# Your instructions:
Give back all of the data exactly as written.

# Task input:

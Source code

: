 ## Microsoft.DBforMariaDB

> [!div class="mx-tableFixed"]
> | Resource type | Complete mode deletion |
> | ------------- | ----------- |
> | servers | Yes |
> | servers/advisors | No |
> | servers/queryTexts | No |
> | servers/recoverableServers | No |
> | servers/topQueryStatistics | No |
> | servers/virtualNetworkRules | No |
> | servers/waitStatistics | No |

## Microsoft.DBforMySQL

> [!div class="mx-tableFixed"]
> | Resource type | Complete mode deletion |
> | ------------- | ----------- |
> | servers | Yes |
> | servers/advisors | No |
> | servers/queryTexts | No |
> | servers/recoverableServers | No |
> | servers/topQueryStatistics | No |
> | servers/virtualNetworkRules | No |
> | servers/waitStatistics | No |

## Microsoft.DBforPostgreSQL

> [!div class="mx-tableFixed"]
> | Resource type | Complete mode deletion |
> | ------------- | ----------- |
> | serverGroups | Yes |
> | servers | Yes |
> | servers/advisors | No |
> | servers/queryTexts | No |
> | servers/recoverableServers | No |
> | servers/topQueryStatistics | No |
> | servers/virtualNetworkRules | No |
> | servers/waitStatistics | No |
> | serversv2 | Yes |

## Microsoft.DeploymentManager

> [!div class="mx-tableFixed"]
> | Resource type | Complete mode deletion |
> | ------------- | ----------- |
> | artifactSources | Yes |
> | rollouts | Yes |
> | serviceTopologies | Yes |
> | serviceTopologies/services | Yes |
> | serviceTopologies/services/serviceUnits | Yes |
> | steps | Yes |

# Answer to this problem:
Source code

: ## Microsoft.DBforMariaDB

> [!div class="mx-tableFixed"]
> | Resource type | Complete mode deletion |
> | ------------- | ----------- |
> | servers | Yes |
> | servers/advisors | No |
> | servers/queryTexts | No |
> | servers/recoverableServers | No |
> | servers/topQueryStatistics | No |
> | servers/virtualNetworkRules | No |
> | servers/waitStatistics | No |

## Microsoft.DBforMySQL

> [!div class="mx-tableFixed"]
> | Resource type | Complete mode deletion |
> | ------------- | ----------- |
> | servers | Yes |
> | servers/advisors | No |
> | servers/queryTexts | No |
> | servers/recoverableServers | No |
> | servers/topQueryStatistics | No |
> | servers/virtualNetworkRules | No |
> | servers/waitStatistics | No |

## Microsoft.DBforPostgreSQL

> [!div class="mx-tableFixed"]
> | Resource type | Complete mode deletion |
> | ------------- | ----------- |
> | serverGroups | Yes |
> | servers | Yes |
> | servers/advisors | No |
> | servers/queryTexts | No |
> | servers/recoverableServers | No |
> | servers/topQueryStatistics | No |
> | servers/virtualNetworkRules | No |
> | servers/waitStatistics | No |
> | serversv2 | Yes |

## Microsoft.DeploymentManager

> [!div class="mx-tableFixed"]
> | Resource type | Complete mode deletion |
> | ------------- | ----------- |
> | artifactSources | Yes |
> | rollouts | Yes |
> | serviceTopologies | Yes |
> | serviceTopologies/services | Yes |
> | serviceTopologies/services/serviceUnits | Yes |
> | steps | Yes |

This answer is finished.